METHODS: Prospective survey of consecutive consenting patients attending a cardiac screening clinic, over a 12 month period. Data were collected using two health measurement tools: the Short Form 12 (version 2) and the Hospital Anxiety and Depression Scale (HADS), along with baseline demographic and screening visit-related data. The HADS and SF-12v.2 outcomes were compared by age group. Associations with a higher HADS score were examined using logistic regression, with multi-level modelling used to account for the family-based structure of the data.

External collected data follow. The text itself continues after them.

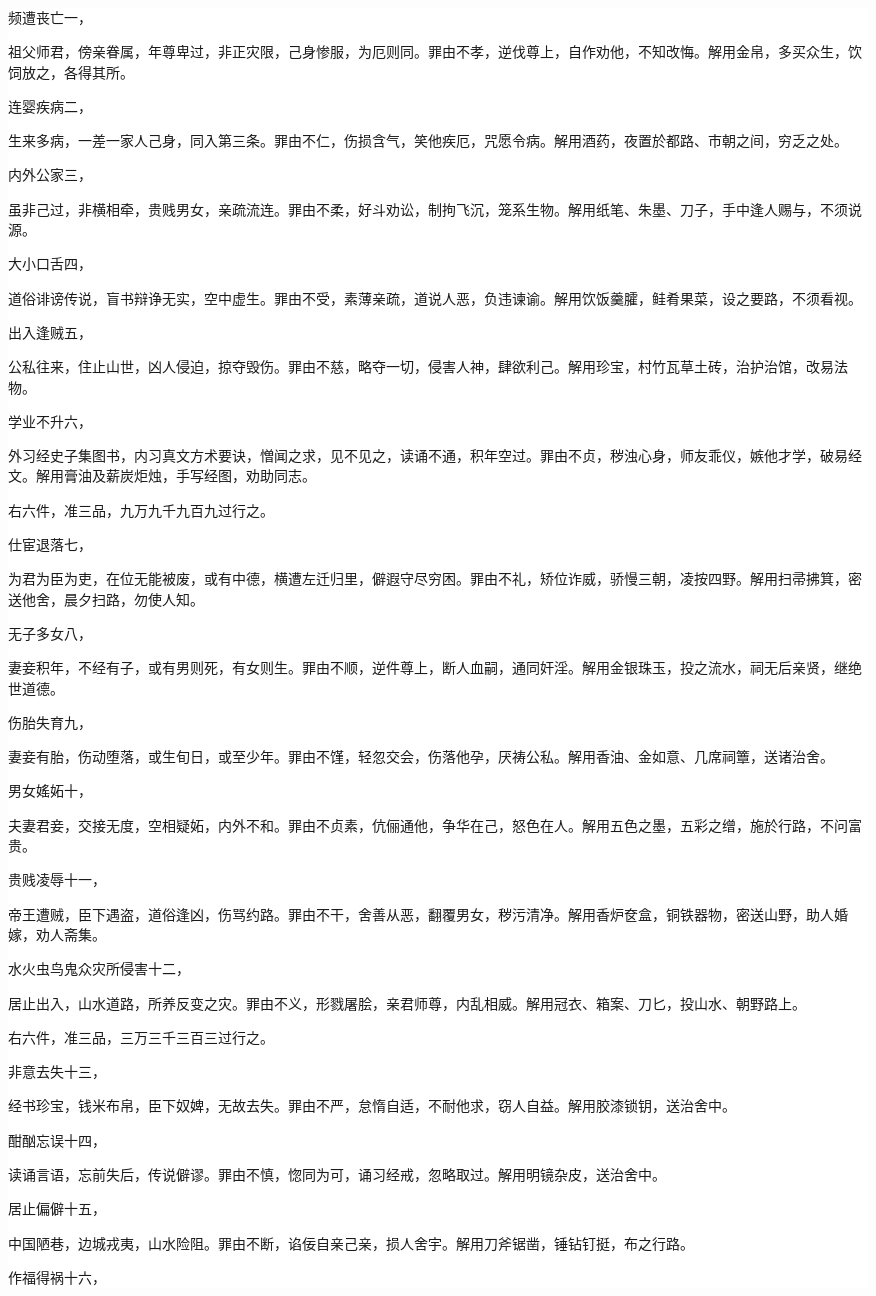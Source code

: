 频遭丧亡一，  

祖父师君，傍亲眷属，年尊卑过，非正灾限，己身惨服，为厄则同。罪由不孝，逆伐尊上，自作劝他，不知改悔。解用金帛，多买众生，饮饲放之，各得其所。  

连婴疾病二，  

生来多病，一差一家人己身，同入第三条。罪由不仁，伤损含气，笑他疾厄，咒愿令病。解用酒药，夜置於都路、市朝之间，穷乏之处。  

内外公家三，  

虽非己过，非横相牵，贵贱男女，亲疏流连。罪由不柔，好斗劝讼，制拘飞沉，笼系生物。解用纸笔、朱墨、刀子，手中逢人赐与，不须说源。  

大小口舌四，  

道俗诽谤传说，盲书辩诤无实，空中虚生。罪由不受，素薄亲疏，道说人恶，负违谏谕。解用饮饭羹臛，鲑肴果菜，设之要路，不须看视。  

出入逢贼五，  

公私往来，住止山世，凶人侵迫，掠夺毁伤。罪由不慈，略夺一切，侵害人神，肆欲利己。解用珍宝，村竹瓦草土砖，治护治馆，改易法物。  

学业不升六，  

外习经史子集图书，内习真文方术要诀，憎闻之求，见不见之，读诵不通，积年空过。罪由不贞，秽浊心身，师友乖仪，嫉他才学，破易经文。解用膏油及薪炭炬烛，手写经图，劝助同志。  

右六件，准三品，九万九千九百九过行之。  

仕宦退落七，  

为君为臣为吏，在位无能被废，或有中德，横遭左迁归里，僻遐守尽穷困。罪由不礼，矫位诈威，骄慢三朝，凌按四野。解用扫帚拂箕，密送他舍，晨夕扫路，勿使人知。  

无子多女八，  

妻妾积年，不经有子，或有男则死，有女则生。罪由不顺，逆件尊上，断人血嗣，通同奸淫。解用金银珠玉，投之流水，祠无后亲贤，继绝世道德。  

伤胎失育九，  

妻妾有胎，伤动堕落，或生旬日，或至少年。罪由不馑，轻忽交会，伤落他孕，厌祷公私。解用香油、金如意、几席祠簟，送诸治舍。  

男女媱妬十，  

夫妻君妾，交接无度，空相疑妬，内外不和。罪由不贞素，伉俪通他，争华在己，怒色在人。解用五色之墨，五彩之缯，施於行路，不问富贵。  

贵贱凌辱十一，  

帝王遭贼，臣下遇盗，道俗逢凶，伤骂约路。罪由不干，舍善从恶，翻覆男女，秽污清净。解用香炉奁盒，铜铁器物，密送山野，助人婚嫁，劝人斋集。  

水火虫鸟鬼众灾所侵害十二，  

居止出入，山水道路，所养反变之灾。罪由不义，形戮屠脍，亲君师尊，内乱相威。解用冠衣、箱案、刀匕，投山水、朝野路上。  

右六件，准三品，三万三千三百三过行之。  

非意去失十三，  

经书珍宝，钱米布帛，臣下奴婢，无故去失。罪由不严，怠惰自适，不耐他求，窃人自益。解用胶漆锁钥，送治舍中。  

酣酗忘误十四，  

读诵言语，忘前失后，传说僻谬。罪由不慎，惚同为可，诵习经戒，忽略取过。解用明镜杂皮，送治舍中。  

居止偏僻十五，  

中国陋巷，边城戎夷，山水险阻。罪由不断，谄佞自亲己亲，损人舍宇。解用刀斧锯凿，锤钻钉挺，布之行路。  

作福得祸十六，  
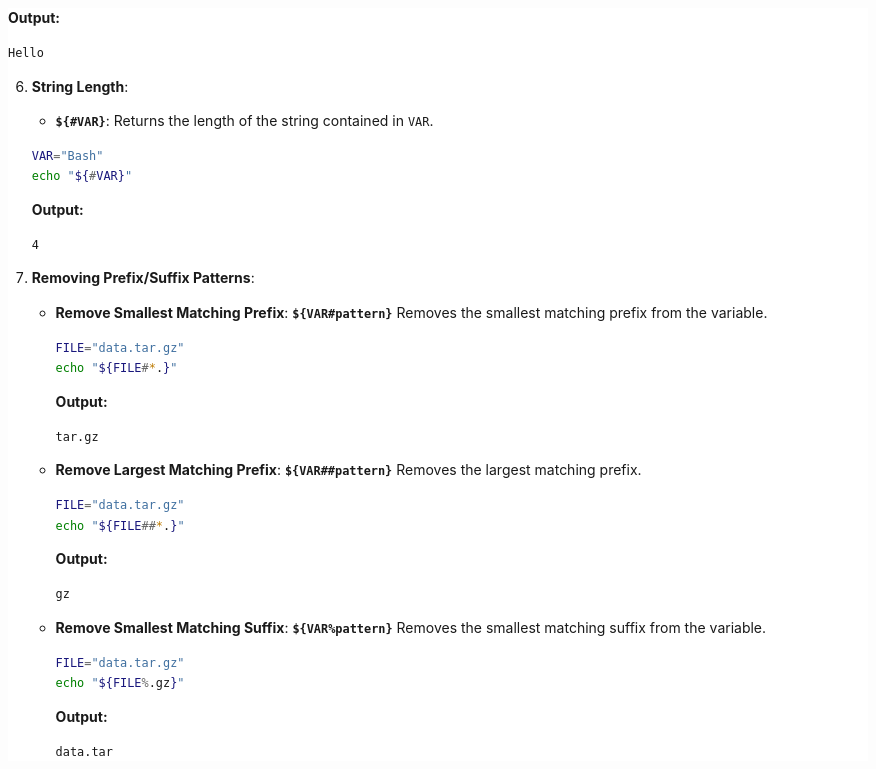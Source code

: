    **Output:**
   ```
   Hello
   ```

6. **String Length**:
   - **`${#VAR}`**: Returns the length of the string contained in `VAR`.

   ```bash
   VAR="Bash"
   echo "${#VAR}"
   ```

   **Output:**
   ```
   4
   ```

7. **Removing Prefix/Suffix Patterns**:
   - **Remove Smallest Matching Prefix**: **`${VAR#pattern}`**
     Removes the smallest matching prefix from the variable.

     ```bash
     FILE="data.tar.gz"
     echo "${FILE#*.}"
     ```

     **Output:**
     ```
     tar.gz
     ```

   - **Remove Largest Matching Prefix**: **`${VAR##pattern}`**
     Removes the largest matching prefix.

     ```bash
     FILE="data.tar.gz"
     echo "${FILE##*.}"
     ```

     **Output:**
     ```
     gz
     ```

   - **Remove Smallest Matching Suffix**: **`${VAR%pattern}`**
     Removes the smallest matching suffix from the variable.

     ```bash
     FILE="data.tar.gz"
     echo "${FILE%.gz}"
     ```

     **Output:**
     ```
     data.tar
     ```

RESULTS: There was a study response rate of 86.6%, with n=334 patients providing valid HADS data (valid response rate 79.5%), and data on n=316 retained for analysis. One-fifth of patients were aged under 25 (n=61). Younger patients were less likely than older to describe significant depression on their HADS scale (p<0.0001), although there were overall no difference between the prevalence of a significant HADS score between the younger and older age groups (18.0% vs 20.0%, p=0.73). Significant positive associates of a higher HADS score were having lower educational attainment, being single or separated, and being closely related to the family proband. Between-family variance in anxiety and depression scores was greater than within-family variance.

CONCLUSIONS: High levels of anxiety were seen amongst patients attending a family-based cardiac screening clinic.Younger patients also had high rates of clinically significant anxiety. Higher levels of anxiety and depression tends to run in families, and this has implications for family screening and intervention programmes.